• _Your objective_:
Go line by line through the entries below and copy those containing the string "tags".

• _Saved entries_:
● ● ● ● ● ● ●

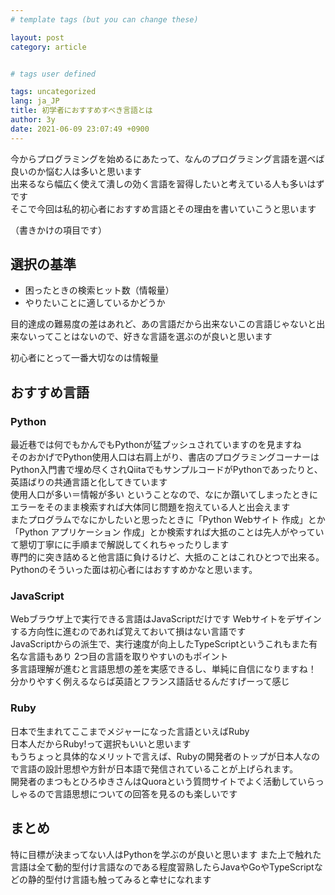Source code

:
 ```yaml
---
# template tags (but you can change these)

layout: post
category: article


# tags user defined

tags: uncategorized
lang: ja_JP
title: 初学者におすすめすべき言語とは
author: 3y
date: 2021-06-09 23:07:49 +0900
---
```


今からプログラミングを始めるにあたって、なんのプログラミング言語を選べば良いのか悩む人は多いと思います<br>
出来るなら幅広く使えて潰しの効く言語を習得したいと考えている人も多いはずです<br>
そこで今回は私的初心者におすすめ言語とその理由を書いていこうと思います

（書きかけの項目です）

## 選択の基準

- 困ったときの検索ヒット数（情報量）
- やりたいことに適しているかどうか

目的達成の難易度の差はあれど、あの言語だから出来ないこの言語じゃないと出来ないってことはないので、好きな言語を選ぶのが良いと思います<br>

初心者にとって一番大切なのは情報量

## おすすめ言語

### Python

最近巷では何でもかんでもPythonが猛プッシュされていますのを見ますね<br>
そのおかげでPython使用人口は右肩上がり、書店のプログラミングコーナーはPython入門書で埋め尽くされQiitaでもサンプルコードがPythonであったりと、英語ばりの共通言語と化してきています<br>
使用人口が多い＝情報が多い ということなので、なにか躓いてしまったときにエラーをそのまま検索すれば大体同じ問題を抱えている人と出会えます<br>
またプログラムでなにかしたいと思ったときに「Python Webサイト 作成」とか「Python アプリケーション 作成」とか検索すれば大抵のことは先人がやっていて懇切丁寧にに手順まで解説してくれちゃったりします<br>
専門的に突き詰めると他言語に負けるけど、大抵のことはこれひとつで出来る。Pythonのそういった面は初心者にはおすすめかなと思います。

### JavaScript

Webブラウザ上で実行できる言語はJavaScriptだけです
Webサイトをデザインする方向性に進むのであれば覚えておいて損はない言語です<br>
JavaScriptからの派生で、実行速度が向上したTypeScriptというこれもまた有名な言語もあり 2つ目の言語を取りやすいのもポイント<br>
多言語理解が進むと言語思想の差を実感できるし、単純に自信になりますね！ 分かりやすく例えるならば英語とフランス語話せるんだすげーって感じ

### Ruby

日本で生まれてここまでメジャーになった言語といえばRuby<br>
日本人だからRuby!って選択もいいと思います<br>
もうちょっと具体的なメリットで言えば、Rubyの開発者のトップが日本人なので言語の設計思想や方針が日本語で発信されていることが上げられます。<br>
開発者のまつもとひろゆきさんはQuoraという質問サイトでよく活動していらっしゃるので言語思想についての回答を見るのも楽しいです<br>

## まとめ

特に目標が決まってない人はPythonを学ぶのが良いと思います
また上で触れた言語は全て動的型付け言語なのである程度習熟したらJavaやGoやTypeScriptなどの静的型付け言語も触ってみると幸せになれます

● ● ● ● ● ● ●

• _Finished exercise_:
# template tags (but you can change these)
# tags user defined
tags: uncategorized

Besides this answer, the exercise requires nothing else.